### [PROVIDED ENTRIES]
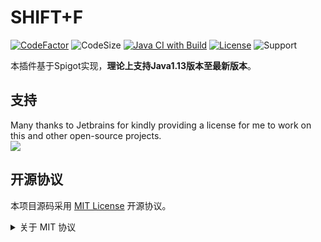 # SHIFT+F

[![CodeFactor](https://www.codefactor.io/repository/github/earlydreamland/SHIFT-F/badge)](https://www.codefactor.io/repository/github/earlydreamland/SHIFT-F)
![CodeSize](https://img.shields.io/github/languages/code-size/EarlyDreamLand/SHIFT-F)
[![Java CI with Build](https://github.com/EarlyDreamLand/SHIFT-F/actions/workflows/build.yml/badge.svg?branch=main)](https://github.com/EarlyDreamLand/SHIFT-F/actions/workflows/build.yml)
[![License](https://img.shields.io/github/license/EarlyDreamLand/SHIFT-F?&logo=github)](https://github.com/EarlyDreamLand/SHIFT-F/blob/main/LICENSE)
![Support](https://img.shields.io/badge/Minecraft-Java%201.13--Latest-green)

本插件基于Spigot实现，**理论上支持Java1.13版本至最新版本**。

## 支持

Many thanks to Jetbrains for kindly providing a license for me to work on this and other open-source projects.  
[![](https://resources.jetbrains.com/storage/products/company/brand/logos/jb_beam.svg)](https://www.jetbrains.com/?from=https://github.com/EarlyDreamLand/SHIFT-F)

## 开源协议

本项目源码采用 [MIT License](https://opensource.org/license/mit) 开源协议。

<details>
  <summary>关于 MIT 协议</summary>

>
> MIT 协议可能是几大开源协议中最宽松的一个，核心条款是：
>
> 该软件及其相关文档对所有人免费，可以任意处置，包括使用，复制，修改，合并，发表，分发，再授权，或者销售。唯一的限制是，软件中必须包含上述版权和许可提示。
>
> 这意味着：
>
> #### 你可以自由使用，复制，修改，可以用于自己的项目。
>
> #### 可以免费分发或用来盈利。
>
> #### 唯一的限制是必须包含许可声明。
>
> MIT 协议是所有开源许可中最宽松的一个，除了必须包含许可声明外，再无任何限制。
>
> *以上文字来自 [五种开源协议 (GPL,LGPL,BSD,MIT,Apache) 比较](https://segmentfault.com/a/1190000007798003) 。*
</details>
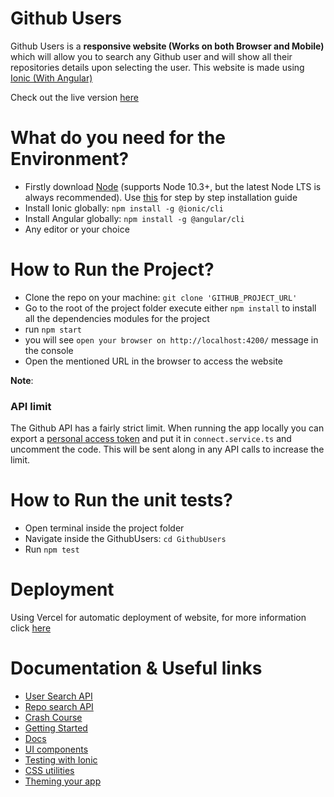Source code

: # Github Users

Github Users is a **responsive website (Works on both Browser and Mobile)** which will allow you to search any Github user and will show all their repositories details upon selecting the user. This website is made using [Ionic (With Angular)](https://ionicframework.com/docs/angular/overview)

Check out the live version [here](https://github-users-preetiw.vercel.app/)

# What do you need for the Environment?
* Firstly download [Node](https://nodejs.org/) (supports Node 10.3+, but the latest Node LTS is always recommended). Use [this](https://www.youtube.com/playlist?list=PLBBog2r6uMCQN4X3Aa_jM9qVjgMCHMWx6) for step by step installation guide 
* Install Ionic globally: `npm install -g @ionic/cli`
* Install Angular globally: `npm install -g @angular/cli`
* Any editor or your choice

# How to Run the Project?
* Clone the repo on your machine: `git clone 'GITHUB_PROJECT_URL'`
* Go to the root of the project folder execute either `npm install` to install all the dependencies modules for the project
* run `npm start`
* you will see `open your browser on http://localhost:4200/` message in the console
* Open the mentioned URL in the browser to access the website

__Note__:
### API limit

The Github API has a fairly strict limit. When running the app locally you can export a [personal
access token](https://github.com/blog/1509-personal-api-tokens) and put it in `connect.service.ts` and uncomment the code. This will be
sent along in any API calls to increase the limit.


# How to Run the unit tests?

* Open terminal inside the project folder
* Navigate inside the GithubUsers: `cd GithubUsers`
* Run `npm test`

# Deployment

Using Vercel for automatic deployment of website, for more information click [here](https://vercel.com/) 

# Documentation & Useful links
- [User Search API](https://docs.github.com/en/rest/reference/search#search-users)
- [Repo search API](https://docs.github.com/en/rest/reference/repos#list-repositories-for-a-user)
- [Crash Course](https://www.youtube.com/watch?v=r2ga-iXS5i4)
- [Getting Started](https://ionicframework.com/getting-started#cli)
- [Docs](https://ionicframework.com/docs)
- [UI components](https://ionicframework.com/docs/components/)
- [Testing with Ionic](https://ionicframework.com/docs/building/testing)
- [CSS utilities](https://ionicframework.com/docs/layout/css-utilities)
- [Theming your app](https://ionicframework.com/docs/theming/basics)
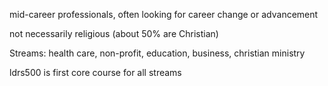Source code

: mid-career professionals, often looking for career change or advancement

not necessarily religious \(about 50% are Christian\)

Streams: health care, non-profit, education, business, christian ministry

ldrs500 is first core course for all streams



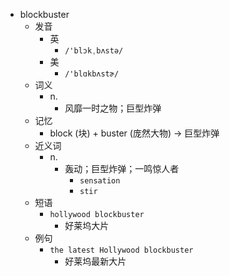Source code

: - blockbuster
  - 发音
    - 英
      - `/'blɔkˌbʌstə/`
    - 美
      - `/'blɑkbʌstɚ/`
  - 词义
    - n.
      - 风靡一时之物；巨型炸弹
  - 记忆
    - block (块) + buster (庞然大物) → 巨型炸弹
  - 近义词
    - n.
      - 轰动；巨型炸弹；一鸣惊人者
        - `sensation`
        - `stir`
  - 短语
    - `hollywood blockbuster`
      - 好莱坞大片 
  - 例句
    - `the latest Hollywood blockbuster`
      - 好莱坞最新大片

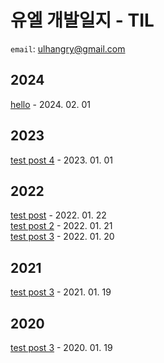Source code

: # 유엘 개발일지 - TIL
`email`: ulhangry@gmail.com

## 2024<br>
<a href="https://github.com/umjiwan/TIL/blob/main/post/2024-02-01-hello.md">hello</a>                         - 2024. 02. 01                        <br>
                    
## 2023<br>
<a href="https://github.com/umjiwan/TIL/blob/main/post/2023-01-01-test-post-4.md">test post 4</a>                         - 2023. 01. 01                        <br>
                    
## 2022<br>
<a href="https://github.com/umjiwan/TIL/blob/main/post/2022-01-22-test-post.md">test post</a>                         - 2022. 01. 22                        <br>
                    <a href="https://github.com/umjiwan/TIL/blob/main/post/2022-01-21-test-post-2.md">test post 2</a>                         - 2022. 01. 21                        <br>
                    <a href="https://github.com/umjiwan/TIL/blob/main/post/2022-01-20-test-post-3.md">test post 3</a>                         - 2022. 01. 20                        <br>
                    
## 2021<br>
<a href="https://github.com/umjiwan/TIL/blob/main/post/2021-01-19-test-post-3.md">test post 3</a>                         - 2021. 01. 19                        <br>
                    
## 2020<br>
<a href="https://github.com/umjiwan/TIL/blob/main/post/2020-01-19-test-post-3.md">test post 3</a>                         - 2020. 01. 19                        <br>
                    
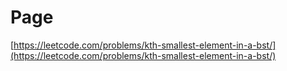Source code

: # Page





[https://leetcode.com/problems/kth-smallest-element-in-a-bst/](https://leetcode.com/problems/kth-smallest-element-in-a-bst/)







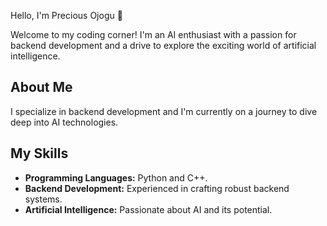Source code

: Hello, I'm Precious Ojogu 👋

Welcome to my coding corner! I'm an AI enthusiast with a passion for backend development and a drive to explore the exciting world of artificial intelligence.

## About Me

I specialize in backend development and I'm currently on a journey to dive deep into AI technologies.

## My Skills

- **Programming Languages:**  Python and C++.
- **Backend Development:** Experienced in crafting robust backend systems.
- **Artificial Intelligence:** Passionate about AI and its potential.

### [WHAT THE EXERCISE ASKS]
Repeat all the records exactly, images excluded.

### [COMPLETED TASK]
 # SHIFT+F

[![CodeFactor](https://www.codefactor.io/repository/github/earlydreamland/SHIFT-F/badge)](https://www.codefactor.io/repository/github/earlydreamland/SHIFT-F)
![CodeSize](https://img.shields.io/github/languages/code-size/EarlyDreamLand/SHIFT-F)
[![Java CI with Build](https://github.com/EarlyDreamLand/SHIFT-F/actions/workflows/build.yml/badge.svg?branch=main)](https://github.com/EarlyDreamLand/SHIFT-F/actions/workflows/build.yml)
[![License](https://img.shields.io/github/license/EarlyDreamLand/SHIFT-F?&logo=github)](https://github.com/EarlyDreamLand/SHIFT-F/blob/main/LICENSE)
![Support](https://img.shields.io/badge/Minecraft-Java%201.13--Latest-green)

本插件基于Spigot实现，**理论上支持Java1.13版本至最新版本**。

## 支持

Many thanks to Jetbrains for kindly providing a license for me to work on this and other open-source projects.  
[![](https://resources.jetbrains.com/storage/products/company/brand/logos/jb_beam.svg)](https://www.jetbrains.com/?from=https://github.com/EarlyDreamLand/SHIFT-F)

## 开源协议

本项目源码采用 [MIT License](https://opensource.org/license/mit) 开源协议。

<details>
  <summary>关于 MIT 协议</summary>

>
> MIT 协议可能是几大开源协议中最宽松的一个，核心条款是：
>
> 该软件及其相关文档对所有人免费，可以任意处置，包括使用，复制，修改，合并，发表，分发，再授权，或者销售。唯一的限制是，软件中必须包含上述版权和许可提示。
>
> 这意味着：
>
> #### 你可以自由使用，复制，修改，可以用于自己的项目。
>
> #### 可以免费分发或用来盈利。
>
> #### 唯一的限制是必须包含许可声明。
>
> MIT 协议是所有开源许可中最宽松的一个，除了必须包含许可声明外，再无任何限制。
>
> *以上文字来自 [五种开源协议 (GPL,LGPL,BSD,MIT,Apache) 比较](https://segmentfault.com/a/1190000007798003) 。*
</details>
Source code

: # Github Users

Github Users is a **responsive website (Works on both Browser and Mobile)** which will allow you to search any Github user and will show all their repositories details upon selecting the user. This website is made using [Ionic (With Angular)](https://ionicframework.com/docs/angular/overview)

Check out the live version [here](https://github-users-preetiw.vercel.app/)

# What do you need for the Environment?
* Firstly download [Node](https://nodejs.org/) (supports Node 10.3+, but the latest Node LTS is always recommended). Use [this](https://www.youtube.com/playlist?list=PLBBog2r6uMCQN4X3Aa_jM9qVjgMCHMWx6) for step by step installation guide 
* Install Ionic globally: `npm install -g @ionic/cli`
* Install Angular globally: `npm install -g @angular/cli`
* Any editor or your choice

# How to Run the Project?
* Clone the repo on your machine: `git clone 'GITHUB_PROJECT_URL'`
* Go to the root of the project folder execute either `npm install` to install all the dependencies modules for the project
* run `npm start`
* you will see `open your browser on http://localhost:4200/` message in the console
* Open the mentioned URL in the browser to access the website

__Note__:
### API limit

The Github API has a fairly strict limit. When running the app locally you can export a [personal
access token](https://github.com/blog/1509-personal-api-tokens) and put it in `connect.service.ts` and uncomment the code. This will be
sent along in any API calls to increase the limit.


# How to Run the unit tests?

* Open terminal inside the project folder
* Navigate inside the GithubUsers: `cd GithubUsers`
* Run `npm test`

# Deployment

Using Vercel for automatic deployment of website, for more information click [here](https://vercel.com/) 

# Documentation & Useful links
- [User Search API](https://docs.github.com/en/rest/reference/search#search-users)
- [Repo search API](https://docs.github.com/en/rest/reference/repos#list-repositories-for-a-user)
- [Crash Course](https://www.youtube.com/watch?v=r2ga-iXS5i4)
- [Getting Started](https://ionicframework.com/getting-started#cli)
- [Docs](https://ionicframework.com/docs)
- [UI components](https://ionicframework.com/docs/components/)
- [Testing with Ionic](https://ionicframework.com/docs/building/testing)
- [CSS utilities](https://ionicframework.com/docs/layout/css-utilities)
- [Theming your app](https://ionicframework.com/docs/theming/basics)
Source code

: mid-career professionals, often looking for career change or advancement

not necessarily religious \(about 50% are Christian\)

Streams: health care, non-profit, education, business, christian ministry

ldrs500 is first core course for all streams



Source code

: - blockbuster
  - 发音
    - 英
      - `/'blɔkˌbʌstə/`
    - 美
      - `/'blɑkbʌstɚ/`
  - 词义
    - n.
      - 风靡一时之物；巨型炸弹
  - 记忆
    - block (块) + buster (庞然大物) → 巨型炸弹
  - 近义词
    - n.
      - 轰动；巨型炸弹；一鸣惊人者
        - `sensation`
        - `stir`
  - 短语
    - `hollywood blockbuster`
      - 好莱坞大片 
  - 例句
    - `the latest Hollywood blockbuster`
      - 好莱坞最新大片

Source code

: # 유엘 개발일지 - TIL
`email`: ulhangry@gmail.com

## 2024<br>
<a href="https://github.com/umjiwan/TIL/blob/main/post/2024-02-01-hello.md">hello</a>                         - 2024. 02. 01                        <br>
                    
## 2023<br>
<a href="https://github.com/umjiwan/TIL/blob/main/post/2023-01-01-test-post-4.md">test post 4</a>                         - 2023. 01. 01                        <br>
                    
## 2022<br>
<a href="https://github.com/umjiwan/TIL/blob/main/post/2022-01-22-test-post.md">test post</a>                         - 2022. 01. 22                        <br>
                    <a href="https://github.com/umjiwan/TIL/blob/main/post/2022-01-21-test-post-2.md">test post 2</a>                         - 2022. 01. 21                        <br>
                    <a href="https://github.com/umjiwan/TIL/blob/main/post/2022-01-20-test-post-3.md">test post 3</a>                         - 2022. 01. 20                        <br>
                    
## 2021<br>
<a href="https://github.com/umjiwan/TIL/blob/main/post/2021-01-19-test-post-3.md">test post 3</a>                         - 2021. 01. 19                        <br>
                    
## 2020<br>
<a href="https://github.com/umjiwan/TIL/blob/main/post/2020-01-19-test-post-3.md">test post 3</a>                         - 2020. 01. 19                        <br>
                    
Source code

: # Page





[https://leetcode.com/problems/kth-smallest-element-in-a-bst/](https://leetcode.com/problems/kth-smallest-element-in-a-bst/)







Source code

: Hello, I'm Precious Ojogu 👋

Welcome to my coding corner! I'm an AI enthusiast with a passion for backend development and a drive to explore the exciting world of artificial intelligence.

## About Me

I specialize in backend development and I'm currently on a journey to dive deep into AI technologies.

## My Skills

- **Programming Languages:**  Python and C++.
- **Backend Development:** Experienced in crafting robust backend systems.
- **Artificial Intelligence:** Passionate about AI and its potential.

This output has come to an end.